Erwee’s career trajectory on the up-and-up
From a middle order batsman during his academy days to an award winning opening batsman for the Dolphins, Sarel Erwee has come a long way and his recent accolades culminated in a call up to the South Africa A side to tour India in July.
SJ, as he is called by his team mates, acknowledges that his cricket career has taken longer to blossom than he would have liked, but the amount of support that he received from his loved ones and those closest to him, fuelled his perseverance.
“My cricket career does actually feel like it has taken ‘forever’ to kick off, however for me it was all about the process and if I followed that process it was either going to happen as soon as possible or it was going to take a bit of time,” the hard-hitting opener said candidly.

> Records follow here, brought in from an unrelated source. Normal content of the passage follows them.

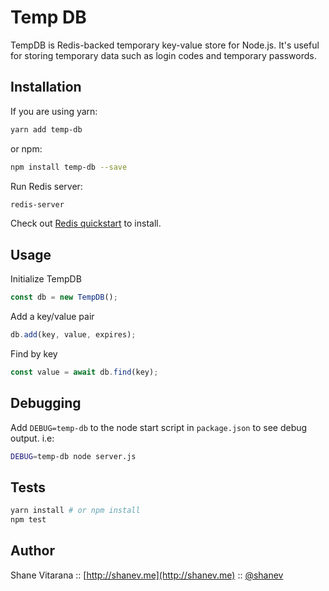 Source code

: # Temp DB

TempDB is Redis-backed temporary key-value store for Node.js. It's useful for storing temporary data such as login codes and temporary passwords.

## Installation

If you are using yarn:

```sh
yarn add temp-db
```

or npm:

```sh
npm install temp-db --save
```

Run Redis server:
```sh
redis-server
```
Check out [Redis quickstart](https://redis.io/topics/quickstart) to install.

## Usage

Initialize TempDB
```js
const db = new TempDB();
```

Add a key/value pair
```js
db.add(key, value, expires);
```

Find by key
```js
const value = await db.find(key);
```

## Debugging

Add `DEBUG=temp-db` to the node start script in `package.json` to see debug output. i.e:

```sh
DEBUG=temp-db node server.js
```

## Tests

```sh
yarn install # or npm install
npm test
```

## Author

Shane Vitarana :: [http://shanev.me](http://shanev.me) :: [@shanev](https://twitter.com/shanev)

“Luckily, I had family and friends that supported me in my cricket journey, so whether it took two or three years or the many years that it has actually taken me, it has a lot to do with the support that I had and I was always going to keep striving to reach the pinnacle.”
Regardless of the support and the dream for a big break in his career, the 28 year-old had to come to terms with the fact that, cricket might not give him enough to put food on the table and had some tough decisions to make.

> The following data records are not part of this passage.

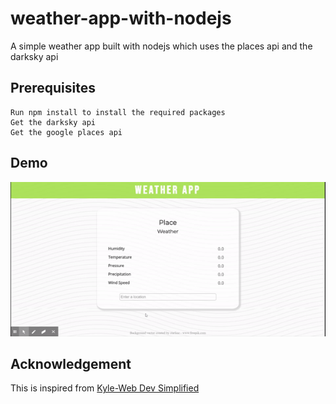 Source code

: # weather-app-with-nodejs
A simple weather app built with nodejs which uses the places api and the darksky api

## Prerequisites
```
Run npm install to install the required packages  
Get the darksky api  
Get the google places api
```
## Demo
![](https://github.com/wingedrasengan927/weather-app-with-nodejs/blob/master/public/images/demo.gif)
## Acknowledgement
This is inspired from [Kyle-Web Dev Simplified](https://www.youtube.com/watch?v=OE7kml0pigw)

“There came a time in my career, probably three years ago when I actually did decide that I was giving up cricket at the end of the season,” he admitted.
At that time, SJ was still playing for KZN Inland and he felt as though his career had come to a stand-still – and age was not on his side.
“To be honest, I was not progressing in my career – I had made my debut for the Dolphins during the 2013/14 season and thereafter things went silent for the remainder of the year.
“So for me it felt like my career was stagnant and I was getting older so I thought maybe I should accept this as my reality.”
Thankfully, that very same year he had thought of throwing in the towel, Erwee made another appearance for the Dolphins and due to his excellent performance and consistency through that season; he was rewarded with a contract.
Considering the amount of years that he has spent on the field, Erwee has acquired a vast knowledge of the game and the elements that every cricket player should be aware of that are part and parcel of the sport.
“The work ethic that I have now is probably much higher than when I first started,” he added. “I think those three years were crucial as a youngster.
“I worked hard, but the way I am working now, is harder but also smarter – doing the right things at the right time, whereas at that time it was just hitting balls and training without being specific.”
Erwee went on to say that the biggest highlight of his career on the field has to be the entire 2017/18 Dolphins campaign.
“I think this whole season has been quite a highlight; the certain times that I have scored runs for the Dolphins, Hong Kong Sixes victory, winning the Africa T20 Cup, Momentum One Day Cup and reaching the final of the Ram Slam.
“The one that probably stands out for me though is the century that I scored in Centurion against Cobras during our Ram Slam T20 semi-final where there was quite a full stadium and if I look now, that was my moment.
“The feeling I had then, is almost like the one I had when I received that SA A call up – it is just indescribable.”
Erwee has amassed just under 4000 runs in his first-class career with a highest score of 200, credits his success to a pool of people whom he looks up to and have helped shape his career, amongst those are Divan Van Wyk, Shane Burger, Imraan Khan and an England cricketer, Jason Roy.